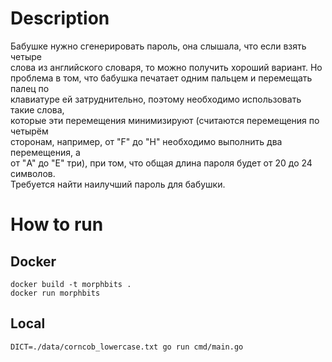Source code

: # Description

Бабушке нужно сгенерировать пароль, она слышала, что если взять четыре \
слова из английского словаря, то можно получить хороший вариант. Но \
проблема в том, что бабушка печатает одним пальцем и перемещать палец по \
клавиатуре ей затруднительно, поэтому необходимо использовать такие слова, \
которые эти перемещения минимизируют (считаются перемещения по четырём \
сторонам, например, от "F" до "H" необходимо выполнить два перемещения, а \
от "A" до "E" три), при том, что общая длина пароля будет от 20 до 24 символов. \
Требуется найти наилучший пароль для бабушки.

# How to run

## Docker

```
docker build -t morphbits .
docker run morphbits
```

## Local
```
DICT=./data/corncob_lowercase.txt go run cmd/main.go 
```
::::::::::
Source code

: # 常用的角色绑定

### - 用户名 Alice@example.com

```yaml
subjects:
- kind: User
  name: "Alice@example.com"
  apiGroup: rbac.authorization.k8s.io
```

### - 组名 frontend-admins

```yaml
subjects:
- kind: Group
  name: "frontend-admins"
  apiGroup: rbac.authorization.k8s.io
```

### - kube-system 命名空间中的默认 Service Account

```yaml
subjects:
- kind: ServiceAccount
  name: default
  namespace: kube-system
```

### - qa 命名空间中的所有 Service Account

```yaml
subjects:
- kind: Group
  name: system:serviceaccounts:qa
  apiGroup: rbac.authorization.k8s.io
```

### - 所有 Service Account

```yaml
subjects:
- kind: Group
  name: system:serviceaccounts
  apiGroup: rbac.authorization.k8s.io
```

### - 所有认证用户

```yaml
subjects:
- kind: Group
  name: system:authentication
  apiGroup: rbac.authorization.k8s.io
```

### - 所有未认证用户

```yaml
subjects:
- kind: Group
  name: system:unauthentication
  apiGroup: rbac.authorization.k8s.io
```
::::::::::
### Work to be completed
Which lines contain "kube"? Copy each of them from the listing.

### Written reply
### - kube-system 命名空间中的默认 Service Account
  namespace: kube-system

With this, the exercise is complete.